Clowns would tease us with a little free-market capitalism and tickle us with our own newly discovered energy bonanza, especially the vast taboo region lying fallow beneath federal land. After all, there is no clown ideology against fossil fuels. Besides, clowns would be awestruck by the giant nodding donkeys erected on private land, producing enormous wealth and prosperity in places like Texas and North Dakota. Think of the chuckle that clowns would get from telling a burger flipper that, while he waits for Obama's $10.10 an hour to kick in, he could work at a MacDonald's for $18 an hour . . . in North Dakota. Then there's the sidesplitter involving a blue-collar guy who makes $80,000 a year driving a tanker truck full of Bakken shale oil from the Williston Basin to refineries in the South . . . because Obama won't use his pen and cellphone to approve the Keystone XL pipeline.
The rich do very well under Republican or Democrat administrations. Has it ever been otherwise? But under the Obama administration, the rich have grown extraordinarily wealthier, and the inequality gap has grown extraordinarily wider, than under the Bush administration. The stimulus, Obamacare, Dodd-Frank, EPA and DOE regulations, and other Democrat policies — all big (federal) government efforts, promising to humble the rich, uplift the poor, and strengthen the middle class — have nefariously combined to produce the opposite effect.

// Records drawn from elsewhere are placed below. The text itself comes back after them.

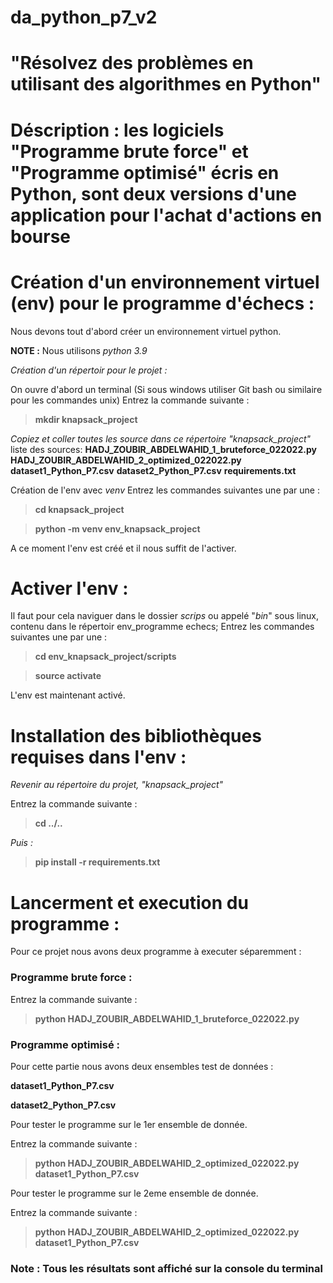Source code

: # da_python_p7_v2
# "Résolvez des problèmes en utilisant des algorithmes en Python"

# Déscription : les logiciels "Programme brute force" et "Programme optimisé" écris en Python, sont deux versions d'une application pour l'achat d'actions en bourse

# Création d'un environnement virtuel (env) pour le programme d'échecs  :

Nous devons tout d'abord créer un environnement virtuel python.

**NOTE :** Nous utilisons *python 3.9*

*Création d'un répertoir pour le projet :*

On ouvre d'abord un terminal (Si sous windows utiliser Git bash ou similaire pour les commandes unix)
Entrez la commande suivante :

> **mkdir knapsack_project**

*Copiez et coller toutes les source dans ce répertoire "knapsack_project"*
liste des sources:
**HADJ_ZOUBIR_ABDELWAHID_1_bruteforce_022022.py**
**HADJ_ZOUBIR_ABDELWAHID_2_optimized_022022.py**
**dataset1_Python_P7.csv**
**dataset2_Python_P7.csv**
**requirements.txt**


Création de l'env avec *venv*
Entrez les commandes suivantes une par une :

> **cd knapsack_project**

> **python -m venv env_knapsack_project**

A ce moment l'env est créé et il nous suffit de l'activer.

# Activer l'env :

Il faut pour cela naviguer dans le dossier *scrips* ou appelé "*bin*" sous linux, contenu dans le répertoir env_programme echecs;
Entrez les commandes suivantes une par une :

> **cd env_knapsack_project/scripts**

> **source activate**

L'env est maintenant activé.

# Installation des bibliothèques requises dans l'env :

*Revenir au répertoire du projet, "knapsack_project"*

Entrez la commande suivante :
> **cd ../..**

*Puis :*

> **pip install -r requirements.txt**

# Lancerment et execution du programme :

Pour ce projet nous avons deux programme à executer séparemment :
### Programme brute force :

Entrez la commande suivante :
> **python HADJ_ZOUBIR_ABDELWAHID_1_bruteforce_022022.py**

### Programme optimisé :
Pour cette partie nous avons deux ensembles test de données :

**dataset1_Python_P7.csv**

**dataset2_Python_P7.csv**

Pour tester le programme sur le 1er ensemble de donnée.

Entrez la commande suivante :

> **python HADJ_ZOUBIR_ABDELWAHID_2_optimized_022022.py dataset1_Python_P7.csv**

Pour tester le programme sur le 2eme ensemble de donnée.

Entrez la commande suivante :

> **python HADJ_ZOUBIR_ABDELWAHID_2_optimized_022022.py dataset1_Python_P7.csv**

### **Note :** Tous les résultats sont affiché sur la console du terminal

As the mid-term elections near, "Redistribute and Regulate" bumper stickers won't make many voters think that Democrats will do any better than clowns to shrink the inequality gap. The real challenge for Democrats is not to stamp out inequality, but to escape from the dark shadow of Obama's anti-capitalism, anti-fossil fuel, eco-socialist ideology, where most candidates are discovering a "nagging sense" that "the deck is stacked against them."